Adil and Reshma are not the only ones talking about Meena, who has emerged as a role model for millions of children across South Asia. A spirited nine-year-old, Meena along with her brother, Raju, and a garrulous parrot, Mithu, has been inspiring schoolchildren, their parents and even teachers through entertaining stories.

Explains Lalita Pradip, Director, District Institute of Education and Training (DIET), “Until now children were listening to the stories of Meena in English and the character has been instrumental in ensuring a change in mindsets by taking away the fear attached to speaking English that most children coming from rural backgrounds have. Even the teachers were very excited about the fact that their students seemed to have responded instantly. Through Meena, kids are learning lessons without being under the pressure of examinations and tests. This model has been extremely successful in most schools under us. Now, with the launch of the Meena radio programme in the regional language as well, the audience base will expand further, hopefully leading to the community, parents and educationists getting more sensitised. Even those children who drop out of school will benefit with AIR now broadcasting it for all.” And that is precisely why Meena, in her first radio incarnation, was brought to UP, with its poor record in school education.

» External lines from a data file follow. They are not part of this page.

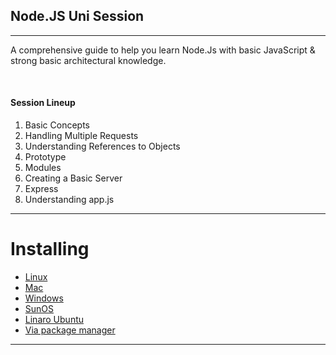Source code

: <!DOCTYPE html>
<html lang="en">
  <head>
    <meta charset="utf-8"></meta>
  </head>
  <body>
    <h2><b>Node.JS Uni Session</b></h2>
    <hr>
    <p>A comprehensive guide to help you learn Node.Js with basic JavaScript &amp; strong basic architectural knowledge.</p>
    </br>
    <h4>Session Lineup</h4>
    <ol>
      <li>Basic Concepts</li>
      <li>Handling Multiple Requests</li>
      <li>Understanding References to Objects</li>
      <li>Prototype</li>
      <li>Modules</li>
      <li>Creating a Basic Server</li>
      <li>Express</li>
      <li>Understanding app.js</l1>
    </ol>
  </body>
</html>

***


# Installing
* [Linux](#installing-on-linux)
* [Mac](#installing-on-mac)
* [Windows](#installing-on-windows)
* [SunOS](#installing-on-sunos)
* [Linaro Ubuntu](#installing-on-linaro-ubuntu-arm-udoo)
* [Via package manager](#installing-via-package-manager)

***
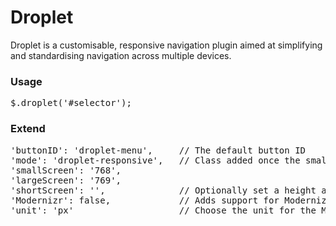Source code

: Droplet
=======

Droplet is a customisable, responsive navigation plugin aimed at simplifying and standardising navigation across multiple devices.

<h3>Usage</h3>
<pre>$.droplet('#selector');</pre>

<h3>Extend</h3>

<pre>
'buttonID': 'droplet-menu',		// The default button ID
'mode': 'droplet-responsive',	// Class added once the smaller breakpoint has been reached
'smallScreen': '768',
'largeScreen': '769',
'shortScreen': '',				// Optionally set a height at which the screen size could be considered too small for a fixed-position nav. Adds class of 'droplet-short' if specified
'Modernizr': false,				// Adds support for Modernizr Media Queries (recommended)
'unit': 'px'					// Choose the unit for the Modernizr media queries (defaults to px)
</pre>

Says Adele Khudr, Chief of UNICEF, UP, “Through this radio incarnation, children in the remotest villages will be reached and touched by the world of Meena.”

Conceptualised by UNICEF in early 1990s, with the help and guidance of Hanna-Barbera, the legendary creators of The Flintstones, this smart, fun-loving and simple child, represents ordinary girls in Bangladesh, India, Pakistan and Nepal. Along with her pet parrot, Mithu, Meena confronts the problem of extreme discrimination that girls in the region face. She has endeared herself to both the young and the old and stories based on Meena’s world are now available in a number of languages, including Bengali, English, French, Hindi, Nepali, Portuguese, Spanish and Urdu.

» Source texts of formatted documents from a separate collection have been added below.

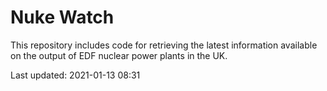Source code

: # Nuke Watch

This repository includes code for retrieving the latest information available on the output of EDF nuclear power plants in the UK.

Last updated: 2021-01-13 08:31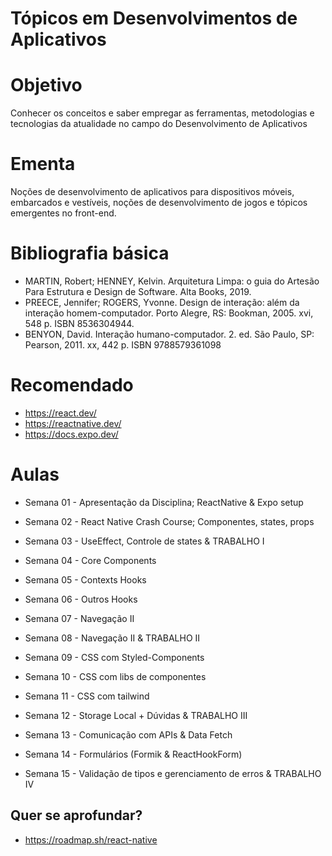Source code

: # Tópicos em Desenvolvimentos de Aplicativos


# Objetivo
Conhecer os conceitos e saber empregar as ferramentas, metodologias e
tecnologias da atualidade no campo do Desenvolvimento de Aplicativos

# Ementa
Noções de desenvolvimento de aplicativos para dispositivos móveis, embarcados e
vestíveis, noções de desenvolvimento de jogos e tópicos emergentes no front-end.

# Bibliografia básica

* MARTIN, Robert; HENNEY, Kelvin. Arquitetura Limpa: o guia do Artesão Para Estrutura e Design de Software. Alta Books, 2019.
* PREECE, Jennifer; ROGERS, Yvonne. Design de interação: além da interação homem-computador. Porto Alegre, RS: Bookman, 2005. xvi, 548 p. ISBN 8536304944.
* BENYON, David. Interação humano-computador. 2. ed. São Paulo, SP: Pearson, 2011. xx, 442 p. ISBN 9788579361098

# Recomendado

* https://react.dev/
* https://reactnative.dev/
* https://docs.expo.dev/


# Aulas

* Semana 01 - Apresentação da Disciplina; ReactNative & Expo setup

* Semana 02 - React Native Crash Course; Componentes, states, props

* Semana 03 - UseEffect, Controle de states & TRABALHO I

* Semana 04 - Core Components

* Semana 05 - Contexts Hooks

* Semana 06 - Outros Hooks

* Semana 07 - Navegação II

* Semana 08 - Navegação II & TRABALHO II

* Semana 09 - CSS com Styled-Components

* Semana 10 - CSS com libs de componentes

* Semana 11 - CSS com tailwind

* Semana 12 - Storage Local + Dúvidas & TRABALHO III

* Semana 13 - Comunicação com APIs & Data Fetch

* Semana 14 - Formulários (Formik & ReactHookForm)

* Semana 15 - Validação de tipos e gerenciamento de erros & TRABALHO IV


## Quer se aprofundar?

* https://roadmap.sh/react-native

But does Meena’s radio avatar match up to her printed version? Avers Angela Walker, Chief of Communications, UNICEF India, “She retains her usual charm but with added roles. Using the powerful medium of radio she now communicates messages on many important aspects of child rights, gender and child-friendly schools. While she addresses key issues related to social and behavioral changes, she does it in a most entertaining manner.”

Terming the decision to launch Meena on radio a landmark one, Santosh Yadav – a former bureaucrat and the only woman to scale Mount Everest twice – was present during the inaugural broadcast of the show in March. Taking her own life as an example of how an ordinary girl from a village of four households reached the top of the world, Yadav in her interaction with a large number of schoolgirls who had come from the eight blocks of Lucknow, talked about how Meena was an inspiration to her too.

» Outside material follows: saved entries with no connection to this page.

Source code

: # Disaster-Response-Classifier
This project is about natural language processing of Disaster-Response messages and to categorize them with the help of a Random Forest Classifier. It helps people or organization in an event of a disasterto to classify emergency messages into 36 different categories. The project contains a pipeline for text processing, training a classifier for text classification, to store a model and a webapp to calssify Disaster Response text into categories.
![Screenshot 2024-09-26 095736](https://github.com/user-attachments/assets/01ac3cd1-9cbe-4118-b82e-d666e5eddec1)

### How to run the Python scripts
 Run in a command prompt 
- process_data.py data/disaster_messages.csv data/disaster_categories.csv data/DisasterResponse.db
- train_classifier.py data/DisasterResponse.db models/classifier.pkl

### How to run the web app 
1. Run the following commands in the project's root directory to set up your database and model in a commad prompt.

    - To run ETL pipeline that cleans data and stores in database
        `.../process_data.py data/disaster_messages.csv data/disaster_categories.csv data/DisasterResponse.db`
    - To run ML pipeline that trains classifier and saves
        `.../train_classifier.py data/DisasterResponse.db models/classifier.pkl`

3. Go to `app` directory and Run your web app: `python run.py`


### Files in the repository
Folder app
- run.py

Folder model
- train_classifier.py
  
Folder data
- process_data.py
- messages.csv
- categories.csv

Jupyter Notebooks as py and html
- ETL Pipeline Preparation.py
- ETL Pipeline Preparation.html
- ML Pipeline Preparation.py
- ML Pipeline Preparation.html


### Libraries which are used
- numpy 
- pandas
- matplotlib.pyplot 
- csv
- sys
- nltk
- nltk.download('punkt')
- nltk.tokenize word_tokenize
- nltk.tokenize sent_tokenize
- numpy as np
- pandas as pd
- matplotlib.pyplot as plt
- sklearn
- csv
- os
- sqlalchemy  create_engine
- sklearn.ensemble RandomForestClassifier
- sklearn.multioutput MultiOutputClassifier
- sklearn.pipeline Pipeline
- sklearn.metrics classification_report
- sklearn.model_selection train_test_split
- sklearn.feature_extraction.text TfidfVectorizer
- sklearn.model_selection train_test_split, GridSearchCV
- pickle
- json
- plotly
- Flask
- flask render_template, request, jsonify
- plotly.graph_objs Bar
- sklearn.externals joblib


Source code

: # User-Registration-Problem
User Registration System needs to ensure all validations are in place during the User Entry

As Yadav put it, “There is no such thing as destiny. It is important to aim high and go for it. Society is invariably against the girl. Many families succumb to social pressure and discourage their daughters. But as daughters we [must] persist with determination and march on. Then parents and family will support us and eventually society will fall in line. Education through radio is a powerful medium of self-instruction as well. I myself learnt English listening to the radio and was able to clear the tough IAS exams. So I feel Meena is a very apt gift to all the children in UP who have dreams of becoming something in their lives.”

And she is not wrong. Surveys by the Primary Education Department reveal that Meena has proved to be a successful advocacy and teaching tool, promoting girls’ education and children’s rights through short films, spots, book, videos, and so on. Since the use of Meena advocacy material began, not only has attendance in the government-run schools in UP risen by 30 per cent, the dropout rate too has come down.

And Meena knows her own value. She declares in one sequence, “I am motivational, I am inspirational and most importantly I am enjoyable!” Little wonder then that her voice is ruling the airwaves.